Source records
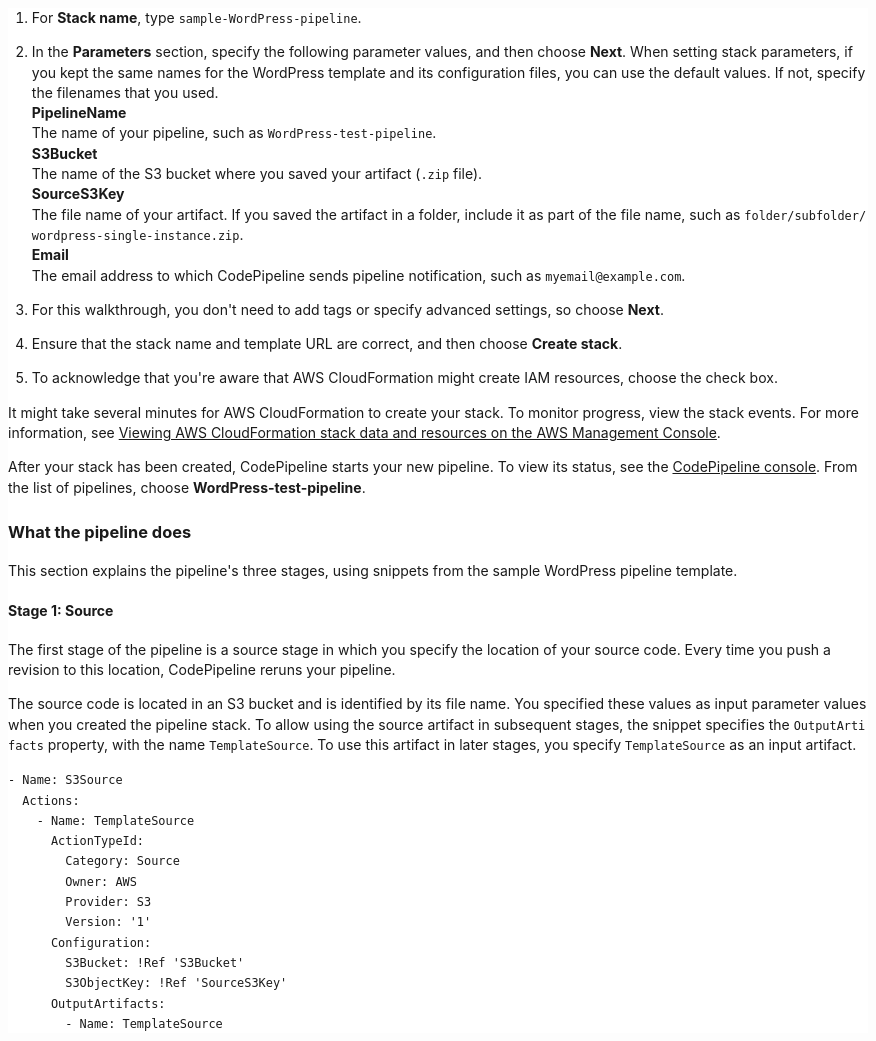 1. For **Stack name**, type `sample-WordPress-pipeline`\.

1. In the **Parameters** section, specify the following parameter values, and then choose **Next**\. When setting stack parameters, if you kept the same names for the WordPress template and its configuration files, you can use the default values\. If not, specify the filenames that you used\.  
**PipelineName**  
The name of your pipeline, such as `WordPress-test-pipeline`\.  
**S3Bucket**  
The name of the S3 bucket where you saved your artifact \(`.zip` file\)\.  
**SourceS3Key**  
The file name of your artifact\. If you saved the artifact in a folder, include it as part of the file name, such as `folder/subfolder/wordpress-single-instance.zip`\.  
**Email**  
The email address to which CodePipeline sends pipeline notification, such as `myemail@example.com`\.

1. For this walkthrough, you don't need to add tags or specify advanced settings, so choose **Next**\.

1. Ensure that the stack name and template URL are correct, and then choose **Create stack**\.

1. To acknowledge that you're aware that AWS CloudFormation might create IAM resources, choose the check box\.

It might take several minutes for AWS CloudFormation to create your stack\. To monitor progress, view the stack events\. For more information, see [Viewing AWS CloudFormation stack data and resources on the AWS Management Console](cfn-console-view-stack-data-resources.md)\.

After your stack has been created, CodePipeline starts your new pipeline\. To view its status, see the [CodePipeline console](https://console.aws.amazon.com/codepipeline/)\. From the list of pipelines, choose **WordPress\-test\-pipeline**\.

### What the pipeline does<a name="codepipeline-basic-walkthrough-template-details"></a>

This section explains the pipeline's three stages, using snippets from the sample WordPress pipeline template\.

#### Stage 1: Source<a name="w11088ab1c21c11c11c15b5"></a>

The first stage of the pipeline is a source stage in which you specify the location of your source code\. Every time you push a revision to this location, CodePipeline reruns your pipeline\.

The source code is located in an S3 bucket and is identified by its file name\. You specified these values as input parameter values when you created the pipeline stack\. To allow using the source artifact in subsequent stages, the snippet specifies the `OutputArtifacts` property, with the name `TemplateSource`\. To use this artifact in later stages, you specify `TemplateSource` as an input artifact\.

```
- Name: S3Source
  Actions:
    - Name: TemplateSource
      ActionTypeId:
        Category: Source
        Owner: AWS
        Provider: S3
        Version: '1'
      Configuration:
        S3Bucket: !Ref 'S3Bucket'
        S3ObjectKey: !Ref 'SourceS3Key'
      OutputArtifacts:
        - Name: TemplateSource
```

What you have to do
Give back, unchanged, the line containing "#### Stage 1: Source<a" and each line that comes after it in the entries above, ending with the last.

Task output
#### Stage 1: Source<a name="w11088ab1c21c11c11c15b5"></a>

The first stage of the pipeline is a source stage in which you specify the location of your source code\. Every time you push a revision to this location, CodePipeline reruns your pipeline\.

The source code is located in an S3 bucket and is identified by its file name\. You specified these values as input parameter values when you created the pipeline stack\. To allow using the source artifact in subsequent stages, the snippet specifies the `OutputArtifacts` property, with the name `TemplateSource`\. To use this artifact in later stages, you specify `TemplateSource` as an input artifact\.

```
- Name: S3Source
  Actions:
    - Name: TemplateSource
      ActionTypeId:
        Category: Source
        Owner: AWS
        Provider: S3
        Version: '1'
      Configuration:
        S3Bucket: !Ref 'S3Bucket'
        S3ObjectKey: !Ref 'SourceS3Key'
      OutputArtifacts:
        - Name: TemplateSource
```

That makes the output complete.